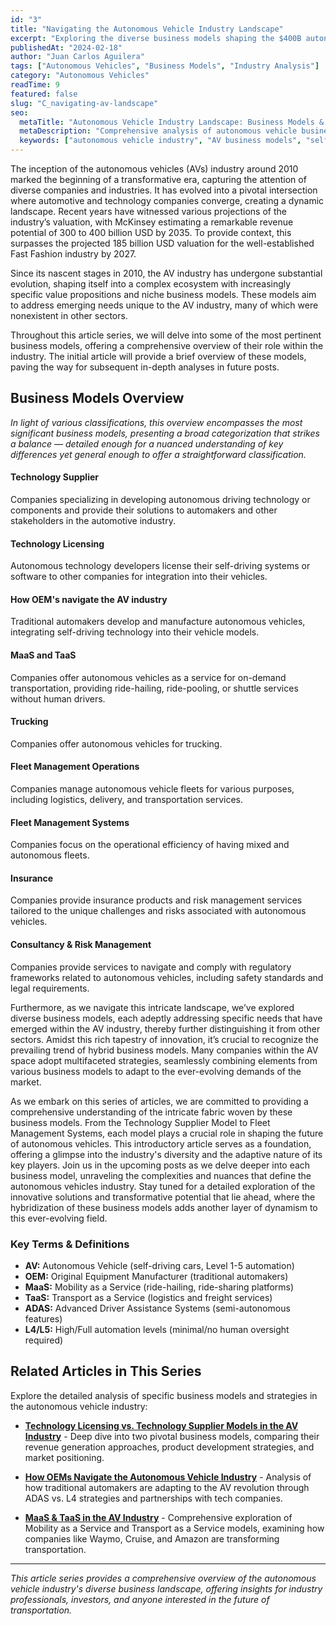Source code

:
 ```yaml
---
id: "3"
title: "Navigating the Autonomous Vehicle Industry Landscape"
excerpt: "Exploring the diverse business models shaping the $400B autonomous vehicle industry and their transformative impact on mobility"
publishedAt: "2024-02-18"
author: "Juan Carlos Aguilera"
tags: ["Autonomous Vehicles", "Business Models", "Industry Analysis"]
category: "Autonomous Vehicles"
readTime: 9
featured: false
slug: "C_navigating-av-landscape"
seo:
  metaTitle: "Autonomous Vehicle Industry Landscape: Business Models & Market Analysis"
  metaDescription: "Comprehensive analysis of autonomous vehicle business models from technology suppliers to fleet management. Explore the $400B AV industry landscape and emerging mobility solutions."
  keywords: ["autonomous vehicle industry", "AV business models", "self-driving car market", "mobility as a service", "autonomous vehicle technology", "fleet management", "OEM strategy", "transportation innovation", "automotive technology", "autonomous driving ecosystem", "MaaS", "vehicle automation", "mobility solutions", "autonomous trucking", "AV market analysis"]
---
```


The inception of the autonomous vehicles (AVs) industry around 2010 marked the beginning of a transformative era, capturing the attention of diverse companies and industries. It has evolved into a pivotal intersection where automotive and technology companies converge, creating a dynamic landscape. Recent years have witnessed various projections of the industry’s valuation, with McKinsey estimating a remarkable revenue potential of 300 to 400 billion USD by 2035. To provide context, this surpasses the projected 185 billion USD valuation for the well-established Fast Fashion industry by 2027.

Since its nascent stages in 2010, the AV industry has undergone substantial evolution, shaping itself into a complex ecosystem with increasingly specific value propositions and niche business models. These models aim to address emerging needs unique to the AV industry, many of which were nonexistent in other sectors.

Throughout this article series, we will delve into some of the most pertinent business models, offering a comprehensive overview of their role within the industry. The initial article will provide a brief overview of these models, paving the way for subsequent in-depth analyses in future posts.

## Business Models Overview

*In light of various classifications, this overview encompasses the most significant business models, presenting a broad categorization that strikes a balance — detailed enough for a nuanced understanding of key differences yet general enough to offer a straightforward classification.*

#### **Technology Supplier**

Companies specializing in developing autonomous driving technology or components and provide their solutions to automakers and other stakeholders in the automotive industry.

#### **Technology Licensing**

Autonomous technology developers license their self-driving systems or software to other companies for integration into their vehicles.

#### **How OEM's navigate the AV industry**

Traditional automakers develop and manufacture autonomous vehicles, integrating self-driving technology into their vehicle models.

#### **MaaS and TaaS**

Companies offer autonomous vehicles as a service for on-demand transportation, providing ride-hailing, ride-pooling, or shuttle services without human drivers.

#### **Trucking**

Companies offer autonomous vehicles for trucking.

#### **Fleet Management Operations**

Companies manage autonomous vehicle fleets for various purposes, including logistics, delivery, and transportation services.

#### **Fleet Management Systems**

Companies focus on the operational efficiency of having mixed and autonomous fleets.

#### **Insurance**

Companies provide insurance products and risk management services tailored to the unique challenges and risks associated with autonomous vehicles.

#### **Consultancy & Risk Management**

Companies provide services to navigate and comply with regulatory frameworks related to autonomous vehicles, including safety standards and legal requirements.

Furthermore, as we navigate this intricate landscape, we’ve explored diverse business models, each adeptly addressing specific needs that have emerged within the AV industry, thereby further distinguishing it from other sectors. Amidst this rich tapestry of innovation, it’s crucial to recognize the prevailing trend of hybrid business models. Many companies within the AV space adopt multifaceted strategies, seamlessly combining elements from various business models to adapt to the ever-evolving demands of the market.

As we embark on this series of articles, we are committed to providing a comprehensive understanding of the intricate fabric woven by these business models. From the Technology Supplier Model to Fleet Management Systems, each model plays a crucial role in shaping the future of autonomous vehicles. This introductory article serves as a foundation, offering a glimpse into the industry's diversity and the adaptive nature of its key players. Join us in the upcoming posts as we delve deeper into each business model, unraveling the complexities and nuances that define the autonomous vehicles industry. Stay tuned for a detailed exploration of the innovative solutions and transformative potential that lie ahead, where the hybridization of these business models adds another layer of dynamism to this ever-evolving field.

### Key Terms & Definitions
- **AV:** Autonomous Vehicle (self-driving cars, Level 1-5 automation)
- **OEM:** Original Equipment Manufacturer (traditional automakers)
- **MaaS:** Mobility as a Service (ride-hailing, ride-sharing platforms)
- **TaaS:** Transport as a Service (logistics and freight services)
- **ADAS:** Advanced Driver Assistance Systems (semi-autonomous features)
- **L4/L5:** High/Full automation levels (minimal/no human oversight required)

## Related Articles in This Series

Explore the detailed analysis of specific business models and strategies in the autonomous vehicle industry:

- **[Technology Licensing vs. Technology Supplier Models in the AV Industry](/aguilerapjc-portfolio-site/blog/D_tech-licensing-vs-tech-supp)** - Deep dive into two pivotal business models, comparing their revenue generation approaches, product development strategies, and market positioning.

- **[How OEMs Navigate the Autonomous Vehicle Industry](/aguilerapjc-portfolio-site/blog/E_how-oem-navigate-av-industry)** - Analysis of how traditional automakers are adapting to the AV revolution through ADAS vs. L4 strategies and partnerships with tech companies.

- **[MaaS & TaaS in the AV Industry](/aguilerapjc-portfolio-site/blog/F_maas-and-taas-av-industry)** - Comprehensive exploration of Mobility as a Service and Transport as a Service models, examining how companies like Waymo, Cruise, and Amazon are transforming transportation.

---

*This article series provides a comprehensive overview of the autonomous vehicle industry's diverse business landscape, offering insights for industry professionals, investors, and anyone interested in the future of transportation.*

==*==

A line belongs in the answer if it contains the word "Licensing"; copy every such line from the data above.

#### **Technology Licensing**
- **[Technology Licensing vs. Technology Supplier Models in the AV Industry](/aguilerapjc-portfolio-site/blog/D_tech-licensing-vs-tech-supp)** - Deep dive into two pivotal business models, comparing their revenue generation approaches, product development strategies, and market positioning.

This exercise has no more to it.